USC to recognize former Olympians


For years the USC athletic department has commemorated Trojans who have won an NCAA individual championship, earned first team All-American honors or secured an Olympic gold medal by installing a bronze medallion on Heritage Hall’s Honors Rail, which presides proudly above the first-floor museum.

Celebrating success · The USC athletic department hung this banner outside Heritage Hall as part of its “Cardinal and Gold Heritage” campaign leading up to the 2012 Olympic Summer Games in London. - Engie Salama | Daily Trojan

The athletic department might soon encounter an enviable quandary: how to recognize USC’s exceptional student-athletes once the rail no longer affords space for these medallions.

In the meantime and in anticipation of the 2012 Summer Olympic Games in London, the athletic department is commencing a yearlong tribute to its former Olympic athletes as part of the “Cardinal and Gold Medal Heritage” salute.

“We are extremely proud of our unparalleled Olympic heritage and, with the 2012 Olympic Games on the horizon, we felt it was important to salute and acknowledge that tradition,” USC athletic director Pat Haden said in a statement.  “I know our fans will be as excited as I am to see our past and current Olympians and to relive the many successes that Trojan athletes have had in Olympic competition.”

This tribute aims to recognize USC’s unparalleled Olympic tradition, one which places the university ahead of all others in Olympians, gold medalists and combined medalists.
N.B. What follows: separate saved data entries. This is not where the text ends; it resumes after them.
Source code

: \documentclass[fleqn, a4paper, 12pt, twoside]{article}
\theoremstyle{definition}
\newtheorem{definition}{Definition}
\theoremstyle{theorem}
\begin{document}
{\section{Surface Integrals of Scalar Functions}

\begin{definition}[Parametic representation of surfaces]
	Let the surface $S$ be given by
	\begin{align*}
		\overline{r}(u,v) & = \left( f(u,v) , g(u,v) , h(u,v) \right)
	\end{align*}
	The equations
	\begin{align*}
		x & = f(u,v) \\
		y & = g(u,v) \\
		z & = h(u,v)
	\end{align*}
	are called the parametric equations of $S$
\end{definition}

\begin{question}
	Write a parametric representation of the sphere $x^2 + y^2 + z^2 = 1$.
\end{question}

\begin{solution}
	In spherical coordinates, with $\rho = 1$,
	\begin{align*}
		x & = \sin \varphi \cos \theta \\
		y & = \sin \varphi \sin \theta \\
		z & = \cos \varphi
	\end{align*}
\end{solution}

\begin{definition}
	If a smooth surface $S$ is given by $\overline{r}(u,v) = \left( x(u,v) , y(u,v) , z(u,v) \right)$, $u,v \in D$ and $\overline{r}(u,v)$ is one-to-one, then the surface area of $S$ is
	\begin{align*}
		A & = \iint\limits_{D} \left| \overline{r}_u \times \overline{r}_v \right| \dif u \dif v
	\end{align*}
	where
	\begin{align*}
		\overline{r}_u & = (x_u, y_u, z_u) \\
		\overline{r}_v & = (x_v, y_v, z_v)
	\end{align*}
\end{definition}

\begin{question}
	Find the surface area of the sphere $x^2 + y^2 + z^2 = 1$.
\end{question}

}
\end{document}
Since 1904, 393 Trojans have participated in the Olympics for a combined 57 nations in 28 different sports.

These athletes have won a total of 122 gold medals. If USC were its own country, this gold medal count would place it 12th in the world.

As part of the salute, the athletic department will invite former Olympians to appear at sporting events in the fall with accompanying videoboard highlight clips, display banners in front of Heritage Hall and contribute footage and interviewees to FSN Prime Ticket and ESPN Radio 710 for short feature stories.

All of this effort complements the Pac-12’s “Follow the Pac-12 to London” campaign, which endeavors to highlight the conference’s vaunted Olympic history.